No somos aves de mal agüero, pero reza un viejo conocido refrán que “el pez por la boca muere” y por lo visto al diputado morenista Ramiro González le ganó la soberbia.

Palabras más, palabras menos pero al aún coordinador de los legisladores de Morena, habrá que recordarle la importancia de esas sabias pa-labras que no suenan en vano.

Y, si no lo quiere creer basta con darle tiempo al tiempo para que aquellos activistas a los que hoy minimiza le hagan montón y lo pongan del color de su partido.

Sobre todo, al restar importancia a los reclamos que diferentes asociaciones le hace ante el incremento a los valores vehiculares y que aprobó en paquete con las otras bancadas.

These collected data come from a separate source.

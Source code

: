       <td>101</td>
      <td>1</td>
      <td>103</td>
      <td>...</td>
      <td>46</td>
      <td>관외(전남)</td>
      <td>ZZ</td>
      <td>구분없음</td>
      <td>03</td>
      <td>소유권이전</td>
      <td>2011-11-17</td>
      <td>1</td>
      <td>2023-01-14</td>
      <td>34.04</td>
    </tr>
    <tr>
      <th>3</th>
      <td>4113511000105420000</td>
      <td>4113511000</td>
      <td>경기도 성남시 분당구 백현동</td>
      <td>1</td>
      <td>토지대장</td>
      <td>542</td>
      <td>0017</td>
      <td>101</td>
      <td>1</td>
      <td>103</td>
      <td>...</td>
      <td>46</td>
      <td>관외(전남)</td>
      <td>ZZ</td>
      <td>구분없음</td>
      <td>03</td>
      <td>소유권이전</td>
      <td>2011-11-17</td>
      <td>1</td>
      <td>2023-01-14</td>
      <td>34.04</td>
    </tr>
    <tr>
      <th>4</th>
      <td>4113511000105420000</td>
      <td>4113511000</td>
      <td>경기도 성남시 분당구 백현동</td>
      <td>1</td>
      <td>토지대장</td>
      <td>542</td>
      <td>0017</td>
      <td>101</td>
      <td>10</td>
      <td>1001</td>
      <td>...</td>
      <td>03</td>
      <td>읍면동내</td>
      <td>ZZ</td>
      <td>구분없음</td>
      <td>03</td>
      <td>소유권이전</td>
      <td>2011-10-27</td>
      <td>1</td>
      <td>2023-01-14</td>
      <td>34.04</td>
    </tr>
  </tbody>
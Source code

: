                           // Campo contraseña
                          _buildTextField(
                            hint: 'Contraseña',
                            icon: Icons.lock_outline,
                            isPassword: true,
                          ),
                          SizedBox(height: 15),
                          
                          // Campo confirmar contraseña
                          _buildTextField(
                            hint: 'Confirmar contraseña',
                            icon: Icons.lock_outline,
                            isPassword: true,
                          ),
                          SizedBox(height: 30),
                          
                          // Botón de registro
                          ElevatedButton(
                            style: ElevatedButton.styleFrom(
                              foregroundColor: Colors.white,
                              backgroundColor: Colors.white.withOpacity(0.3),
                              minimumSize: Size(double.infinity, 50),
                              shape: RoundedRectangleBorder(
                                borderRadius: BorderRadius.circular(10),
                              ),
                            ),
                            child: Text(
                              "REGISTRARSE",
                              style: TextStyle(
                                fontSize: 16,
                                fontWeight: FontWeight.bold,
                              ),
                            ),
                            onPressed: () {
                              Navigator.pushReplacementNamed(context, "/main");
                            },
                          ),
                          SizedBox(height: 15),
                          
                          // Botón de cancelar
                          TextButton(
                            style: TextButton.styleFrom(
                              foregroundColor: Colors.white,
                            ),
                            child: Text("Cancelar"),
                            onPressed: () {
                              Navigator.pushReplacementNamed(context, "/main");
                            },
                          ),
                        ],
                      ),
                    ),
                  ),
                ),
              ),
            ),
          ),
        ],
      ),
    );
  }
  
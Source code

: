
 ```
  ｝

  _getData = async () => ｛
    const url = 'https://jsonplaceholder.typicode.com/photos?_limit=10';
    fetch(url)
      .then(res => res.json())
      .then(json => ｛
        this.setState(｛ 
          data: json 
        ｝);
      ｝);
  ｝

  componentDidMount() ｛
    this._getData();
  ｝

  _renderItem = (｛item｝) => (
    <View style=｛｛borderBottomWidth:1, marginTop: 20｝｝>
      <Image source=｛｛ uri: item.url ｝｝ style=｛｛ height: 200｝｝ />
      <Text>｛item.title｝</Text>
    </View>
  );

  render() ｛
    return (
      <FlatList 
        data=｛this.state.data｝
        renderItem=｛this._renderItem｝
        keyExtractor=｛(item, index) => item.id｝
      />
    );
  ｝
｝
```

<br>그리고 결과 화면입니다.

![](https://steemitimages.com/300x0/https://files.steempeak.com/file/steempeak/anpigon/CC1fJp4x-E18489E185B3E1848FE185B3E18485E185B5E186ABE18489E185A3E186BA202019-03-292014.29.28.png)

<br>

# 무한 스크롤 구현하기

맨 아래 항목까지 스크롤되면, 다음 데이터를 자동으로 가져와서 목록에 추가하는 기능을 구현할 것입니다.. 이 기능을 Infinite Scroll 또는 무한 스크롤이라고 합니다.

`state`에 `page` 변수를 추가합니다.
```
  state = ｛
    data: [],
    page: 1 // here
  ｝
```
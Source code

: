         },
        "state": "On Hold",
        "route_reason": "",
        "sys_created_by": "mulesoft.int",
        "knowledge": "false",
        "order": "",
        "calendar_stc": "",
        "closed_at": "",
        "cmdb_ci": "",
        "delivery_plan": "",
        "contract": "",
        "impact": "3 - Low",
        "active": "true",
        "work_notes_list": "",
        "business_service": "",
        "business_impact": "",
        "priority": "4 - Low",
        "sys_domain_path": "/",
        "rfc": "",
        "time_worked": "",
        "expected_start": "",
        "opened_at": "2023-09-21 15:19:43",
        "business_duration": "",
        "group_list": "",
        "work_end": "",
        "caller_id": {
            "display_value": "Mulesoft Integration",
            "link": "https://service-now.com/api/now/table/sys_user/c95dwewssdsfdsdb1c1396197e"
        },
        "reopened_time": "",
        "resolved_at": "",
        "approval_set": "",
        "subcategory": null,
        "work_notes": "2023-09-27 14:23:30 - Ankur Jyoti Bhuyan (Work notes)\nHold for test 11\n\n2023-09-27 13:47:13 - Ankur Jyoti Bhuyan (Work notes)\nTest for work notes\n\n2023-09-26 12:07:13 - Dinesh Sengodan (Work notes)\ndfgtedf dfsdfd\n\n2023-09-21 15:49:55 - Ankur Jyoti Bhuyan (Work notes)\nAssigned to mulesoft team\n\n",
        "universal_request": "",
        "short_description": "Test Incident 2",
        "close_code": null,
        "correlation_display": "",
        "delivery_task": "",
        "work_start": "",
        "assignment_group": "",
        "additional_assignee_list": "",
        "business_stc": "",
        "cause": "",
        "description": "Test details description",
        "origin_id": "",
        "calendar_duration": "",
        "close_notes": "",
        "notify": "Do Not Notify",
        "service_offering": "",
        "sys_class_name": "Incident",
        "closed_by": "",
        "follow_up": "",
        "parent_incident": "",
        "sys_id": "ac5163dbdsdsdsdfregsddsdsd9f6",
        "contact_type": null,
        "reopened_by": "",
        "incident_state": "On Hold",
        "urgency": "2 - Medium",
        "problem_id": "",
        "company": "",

No fue el único, eso sí hay que aclarar, pero por ciertas cuestiones los quejosos lo traen entre ceja, oreja y sien, con ganas de pelear y de ver sangre.

Por lo que vale la pena darle seguimiento al asunto, sobre todo, cuando las protestas parecen subir de tono y de número de participantes.

Claro, a menos que para el diputado morenista, los números reportados ayer en la manifestación contra los incrementos sea mínima.

 

 

Al juzgar por lo que se pudo apreciar ayer durante el desarrollo de la protesta de activistas contra los nuevos impuestos, hay que reconocer la labor de los cuerpos policiacos.

La estrategia, a diferencia de la ocasión aquella en que se causaron serios daños en los vitrales del Palacio de Cantera, hubo policías por todos lados, por lo que el control fue innegable.

Vaya, aquellos que pretendieron alborotar la gallera fueron detectados en forma inmediata y remitidos a las celdas policiacas para evitar afectaran las manzanas buenas.

Por lo que a pesar de que hubo cientos y cientos de personas protestando, dentro de lo que cabe, todo se llevó bajo control y hasta con cierto orden que en la anterior no se vio.

 

 

Basados en la pasada elección, con eso de las impugnaciones, todo puede suceder, por lo que hay quienes prefiere no echar las campanas al vuelo.

Sin embargo, hay quienes siguen manteniendo todos sus Santos de cabeza, por un  lado para que el fallo no les afecte y por el otro, porque si se haga.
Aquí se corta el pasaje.